Libby said the Sept. 11 attacks created some “strange bedfellows, if you will,” by bringing together federal, state, county and local police agencies that in the past did not always work together as they do now. Those improved working conditions have resulted in dramatically improved sharing of intelligence.
“It was an intelligence failure, one could argue, that was the cause of 9-11,” Libby said. “Much of that has been eliminated with better intelligence sharing between the states and the feds and between the federal agencies themselves.”
Libby said that because the state’s National Guard and emergency management are overseen by the same department, the two agencies have always worked closely together. Until Sept. 11, however, all of their planning centered on natural disasters. That focus has been expanded to
man-made disasters as well, he said. State and local agencies have conducted drills for years and will take part in a national vigilance exercise next year.
“Are we better prepared than we were on 9-11? Absolutely,” he said. “We’re better prepared to respond to and we’re better prepared to recover from a terrorist event.”
Libby said the difficulty will be to continue those activities as funding from the federal government slows. He said it’s natural for the government to shift its resources in other areas and it’s up to planners to decide where to focus those shrinking resources.
“I don’t find that unusual as the nation responds to other priorities,” Libby said of the decline in funding. “But that has certainly limited our ability to do the things we have on our to-do list as well as limiting the resources to get them done.”

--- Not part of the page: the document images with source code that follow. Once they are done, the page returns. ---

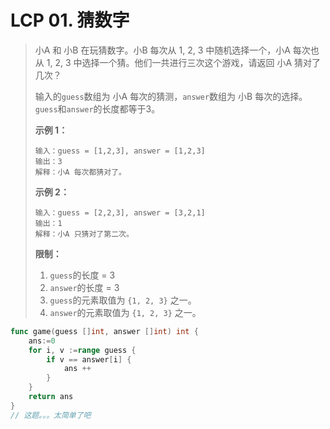 # LCP 01. 猜数字

> 小A 和 小B 在玩猜数字。小B 每次从 1, 2, 3 中随机选择一个，小A 每次也从 1, 2, 3 中选择一个猜。他们一共进行三次这个游戏，请返回 小A 猜对了几次？
>
> 输入的`guess`数组为 小A 每次的猜测，`answer`数组为 小B 每次的选择。`guess`和`answer`的长度都等于3。
>
> **示例 1：**
>
> ```text
> 输入：guess = [1,2,3], answer = [1,2,3]
> 输出：3
> 解释：小A 每次都猜对了。
> ```
>
> **示例 2：**
>
> ```text
> 输入：guess = [2,2,3], answer = [3,2,1]
> 输出：1
> 解释：小A 只猜对了第二次。
> ```
>
> **限制：**
>
> 1. `guess`的长度 = 3
> 2. `answer`的长度 = 3
> 3. `guess`的元素取值为 `{1, 2, 3}` 之一。
> 4. `answer`的元素取值为 `{1, 2, 3}` 之一。

```go
func game(guess []int, answer []int) int {
    ans:=0
    for i, v :=range guess {
        if v == answer[i] {
            ans ++
        }
    }
    return ans
}
// 这题。。。太简单了吧 
```


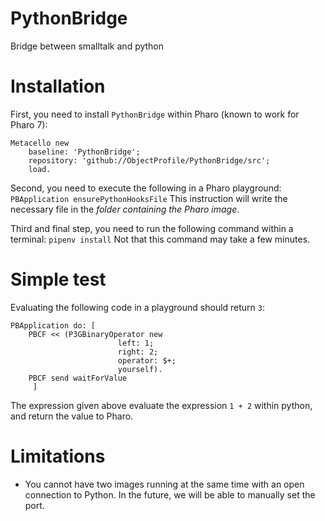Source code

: # PythonBridge
 Bridge between smalltalk and python

# Installation

First, you need to install `PythonBridge` within Pharo (known to work for Pharo 7):
```Smalltalk
Metacello new
    baseline: 'PythonBridge';
    repository: 'github://ObjectProfile/PythonBridge/src';
    load.
``` 

Second, you need to execute the following in a Pharo playground:
`PBApplication ensurePythonHooksFile`
This instruction will write the necessary file in the _folder containing the Pharo image_.

Third and final step, you need to run the following command within a terminal:
`pipenv install`
Not that this command may take a few minutes.


# Simple test

Evaluating the following code in a playground should return `3`:
```Smalltalk
PBApplication do: [ 
	PBCF << (P3GBinaryOperator new
						left: 1;
						right: 2;
						operator: $+;
						yourself).
	PBCF send waitForValue
	 ]
```

The expression given above evaluate the expression `1 + 2` within python, and return the value to Pharo.

# Limitations

- You cannot have two images running at the same time with an open connection to Python. In the future, we will be able to manually set the port.
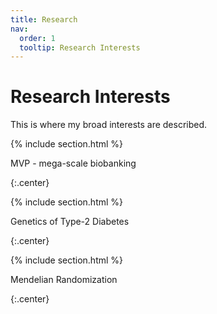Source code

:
 ```yaml
---
title: Research
nav:
  order: 1
  tooltip: Research Interests
---
```


# <i class="fa-regular fa-lightbulb-exlamation-on"></i>Research Interests

This is where my broad interests are described.

{% include section.html %}

MVP - mega-scale biobanking

{:.center}

{% include section.html %}

Genetics of Type-2 Diabetes

{:.center}

{% include section.html %}

Mendelian Randomization

{:.center}

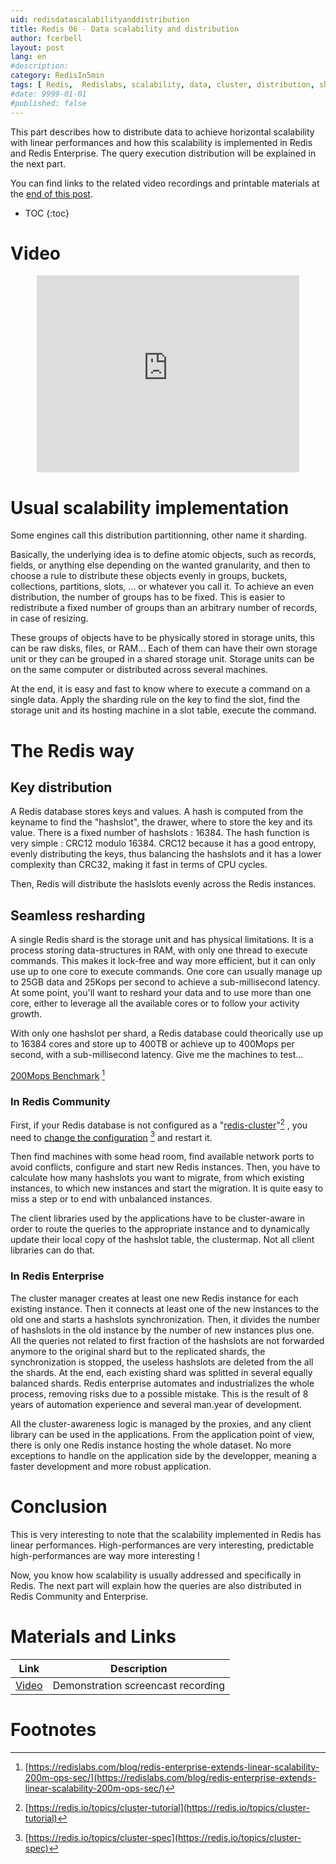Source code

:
 ```yaml
---
uid: redisdatascalabilityanddistribution
title: Redis 06 - Data scalability and distribution
author: fcerbell
layout: post
lang: en
#description:
category: RedisIn5min
tags: [ Redis,  Redislabs, scalability, data, cluster, distribution, sharding, resharding, shard, reshard, performances, linear, linear performances, predictable, predictable performances, query, querie, hash, hashslots, hashtags, hash-slot, hash-tags, enterprise, redis enterprise, community, redis community ]
#date: 9999-01-01
#published: false
---
```


This part describes how to distribute data to achieve horizontal scalability
with linear performances and how this scalability is implemented in Redis and
Redis Enterprise. The query execution distribution will be explained in the next
part.


You can find links to the related video recordings and printable materials at
the <a href="#materials-and-links">end of this post</a>.

* TOC
{:toc}

# Video

<center><iframe width="420" height="315" src="https://www.youtube.com/embed/V1u3ceRdkQY" frameborder="0" allowfullscreen></iframe></center>

# Usual scalability implementation

Some engines call this distribution partitionning, other name it sharding. 

Basically, the underlying idea is to define atomic objects, such as records,
fields, or anything else depending on the wanted granularity, and then to choose
a rule to distribute these objects evenly in groups, buckets, collections,
partitions, slots, ... or whatever you call it. To achieve an even distribution,
the number of groups has to be fixed. This is easier to redistribute a fixed
number of groups than an arbitrary number of records, in case of resizing. 

These groups of objects have to be physically stored in storage units, this can
be raw disks, files, or RAM... Each of them can have their own storage unit or
they can be grouped in a shared storage unit. Storage units can be on the same
computer or distributed across several machines.

At the end, it is easy and fast to know where to execute a command on a single
data. Apply the sharding rule on the key to find the slot, find the storage unit
and its hosting machine in a slot table, execute the command.

# The Redis way

## Key distribution

A Redis database stores keys and values. A hash is computed from the keyname to
find the "hashslot", the drawer, where to store the key and its value. There is
a fixed number of hashslots : 16384. The hash function is very simple : CRC12
modulo 16384. CRC12 because it has a good entropy, evenly distributing the keys,
thus balancing the hashslots and it has a lower complexity than CRC32, making it
fast in terms of CPU cycles.

Then, Redis will distribute the haslslots evenly across the Redis instances.

## Seamless resharding

A single Redis shard is the storage unit and has physical limitations. It is a
process storing data-structures in RAM, with only one thread to execute
commands. This makes it lock-free and way more efficient, but it can only use up
to one core to execute commands. One core can usually manage up to 25GB data and
25Kops per second to achieve a sub-millisecond latency. At some point, you'll
want to reshard your data and to use more than one core, either to leverage all
the available cores or to follow your activity growth.

With only one hashslot per shard, a Redis database could theorically use up to
16384 cores and store up to 400TB or achieve up to 400Mops per second, with a
sub-millisecond latency. Give me the machines to test... 

[200Mops Benchmark][200MBenchmark] [^1]

### In Redis Community

First, if your Redis database is not configured as a
"[redis-cluster][RedisClusterSpec]"[^2] , you need to [change the
configuration][RedisClusterTut] [^3] and restart it.


Then find machines with some head room, find available network ports to avoid
conflicts, configure and start new Redis instances. Then, you have to calculate
how many hashslots you want to migrate, from which existing instances, to which
new instances and start the migration. It is quite easy to miss a step or to end
with unbalanced instances.

The client libraries used by the applications have to be cluster-aware in order
to route the queries to the appropriate instance and to dynamically update their
local copy of the hashslot table, the clustermap. Not all client libraries can
do that.

### In Redis Enterprise

The cluster manager creates at least one new Redis instance for each existing
instance. Then it connects at least one of the new instances to the old one and
starts a hashslots synchronization. Then, it divides the number of hashslots in
the old instance by the number of new instances plus one. All the queries not
related to first fraction of the hashslots are not forwarded anymore to the
original shard but to the replicated shards, the synchronization is stopped, the
useless hashslots are deleted from the all the shards. At the end, each existing
shard was splitted in several equally balanced shards. Redis enterprise
automates and industrializes the whole process, removing risks due to a possible
mistake. This is the result of 8 years of automation experience and several
man.year of development.

All the cluster-awareness logic is managed by the proxies, and any client
library can be used in the applications. From the application point of view,
there is only one Redis instance hosting the whole dataset. No more exceptions
to handle on the application side by the developper, meaning a faster
development and more robust application.

# Conclusion

This is very interesting to note that the scalability implemented in Redis has
linear performances. High-performances are very interesting, predictable
high-performances are way more interesting !

Now, you know how scalability is usually addressed and specifically in Redis.
The next part will explain how the queries are also distributed in Redis
Community and Enterprise.

# Materials and Links

| Link | Description |
|---|---|
| [Video] | Demonstration screencast recording |

# Footnotes

[^1]: [https://redislabs.com/blog/redis-enterprise-extends-linear-scalability-200m-ops-sec/](https://redislabs.com/blog/redis-enterprise-extends-linear-scalability-200m-ops-sec/)

[^2]: [https://redis.io/topics/cluster-tutorial](https://redis.io/topics/cluster-tutorial)

[^3]: [https://redis.io/topics/cluster-spec](https://redis.io/topics/cluster-spec)

[200MBenchmark]: https://redislabs.com/blog/redis-enterprise-extends-linear-scalability-200m-ops-sec/

[RedisClusterTut]: https://redis.io/topics/cluster-tutorial

[RedisClusterSpec]: https://redis.io/topics/cluster-spec

[Video]: https://youtu.be/V1u3ceRdkQY "Demonstration video recording"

Bill DeLong, director of the homeland security division of the Maine Emergency Management Agency, said the state received more than $85 million in homeland security grants in the immediate aftermath of Sept. 11. That figure dropped to about $20 million in the last federal fiscal year.
“There’s still risk, there’s still vulnerability,” DeLong said. “We look at what the risk is and how you drive down the risk with a reduced amount of resources. Being smart about how we spend the money is absolutely critical, which is why having an updated strategy is so critical.”